Give the number of lines in the data below that contain "Integração", with no other words.
**** Input for this task ****
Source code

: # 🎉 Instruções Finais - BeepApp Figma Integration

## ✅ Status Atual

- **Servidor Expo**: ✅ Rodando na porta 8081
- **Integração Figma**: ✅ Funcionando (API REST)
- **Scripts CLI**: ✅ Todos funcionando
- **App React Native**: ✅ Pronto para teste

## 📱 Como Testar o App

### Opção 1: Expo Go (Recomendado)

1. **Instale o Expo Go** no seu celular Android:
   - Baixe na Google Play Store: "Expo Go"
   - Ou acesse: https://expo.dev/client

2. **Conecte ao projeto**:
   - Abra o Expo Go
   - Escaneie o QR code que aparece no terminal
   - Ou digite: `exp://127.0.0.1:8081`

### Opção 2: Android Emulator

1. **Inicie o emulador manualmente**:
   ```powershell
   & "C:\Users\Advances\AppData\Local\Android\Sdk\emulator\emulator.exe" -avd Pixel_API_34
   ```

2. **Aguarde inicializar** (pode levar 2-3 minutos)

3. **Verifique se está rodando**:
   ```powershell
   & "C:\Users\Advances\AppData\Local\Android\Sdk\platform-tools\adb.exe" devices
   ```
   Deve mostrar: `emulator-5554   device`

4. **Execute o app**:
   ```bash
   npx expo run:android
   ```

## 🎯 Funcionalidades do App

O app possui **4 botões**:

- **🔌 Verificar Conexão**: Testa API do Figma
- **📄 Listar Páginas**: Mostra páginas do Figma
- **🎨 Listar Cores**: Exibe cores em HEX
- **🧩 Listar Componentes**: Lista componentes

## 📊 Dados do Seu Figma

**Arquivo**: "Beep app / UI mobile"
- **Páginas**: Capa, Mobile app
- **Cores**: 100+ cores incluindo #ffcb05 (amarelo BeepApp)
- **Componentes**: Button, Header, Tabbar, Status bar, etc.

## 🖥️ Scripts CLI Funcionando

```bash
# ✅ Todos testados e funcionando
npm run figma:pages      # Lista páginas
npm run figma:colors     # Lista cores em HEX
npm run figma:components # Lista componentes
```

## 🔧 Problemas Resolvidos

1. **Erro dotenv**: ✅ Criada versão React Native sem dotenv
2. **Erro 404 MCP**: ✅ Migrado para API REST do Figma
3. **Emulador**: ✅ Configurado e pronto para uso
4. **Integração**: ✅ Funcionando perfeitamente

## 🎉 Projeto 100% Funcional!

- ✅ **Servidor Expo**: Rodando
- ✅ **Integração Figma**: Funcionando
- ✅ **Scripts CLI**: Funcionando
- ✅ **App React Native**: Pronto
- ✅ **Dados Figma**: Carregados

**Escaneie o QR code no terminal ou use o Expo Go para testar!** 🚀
****
■ **Task response**
3